ABOUT THIS EXERCISE: Using the data below, work out how many lines contain "verb", and report only that number.

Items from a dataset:
★ ★ ★ ★ ★
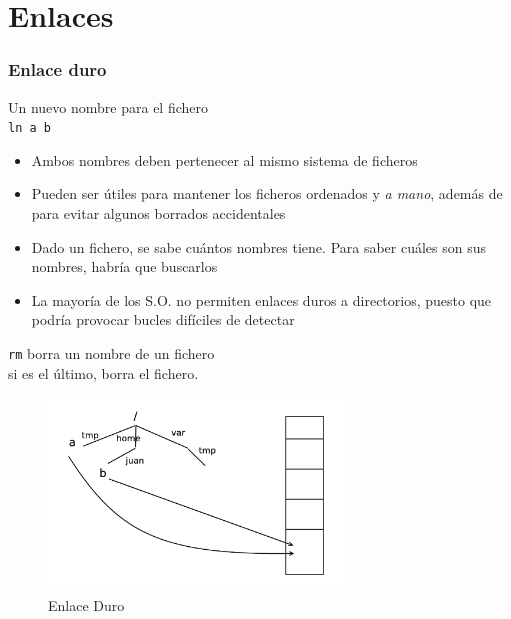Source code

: \documentclass[ucs]{beamer}
\begin{document}
\section{Enlaces}
\begin{frame}[fragile]
\frametitle{Enlace duro}
Un nuevo nombre para el fichero\\
 \verb|ln a b|   
\begin{itemize} 
\item
Ambos nombres deben pertenecer al mismo sistema de ficheros 

\item
Pueden ser útiles para mantener los ficheros ordenados y  \emph{a mano}, además
de  para evitar algunos
borrados accidentales
\item

Dado un fichero, se sabe cuántos nombres tiene. Para saber cuáles son sus nombres, habría que buscarlos

\item
La mayoría de los S.O. no permiten enlaces duros a directorios, puesto que
podría provocar bucles difíciles de detectar

\end{itemize}
\verb|rm| borra un nombre de un fichero\\
si es el último, borra el fichero.\\

\end{frame}


\begin{frame}[fragile]
\begin{figure}
\centerline{\includegraphics[width=8cm]{figs/enlace_duro}}
\caption{Enlace Duro}
\end{figure}
\end{frame}
\end{document}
★ ★ ★ ★ ★
TASK SOLUTION: 2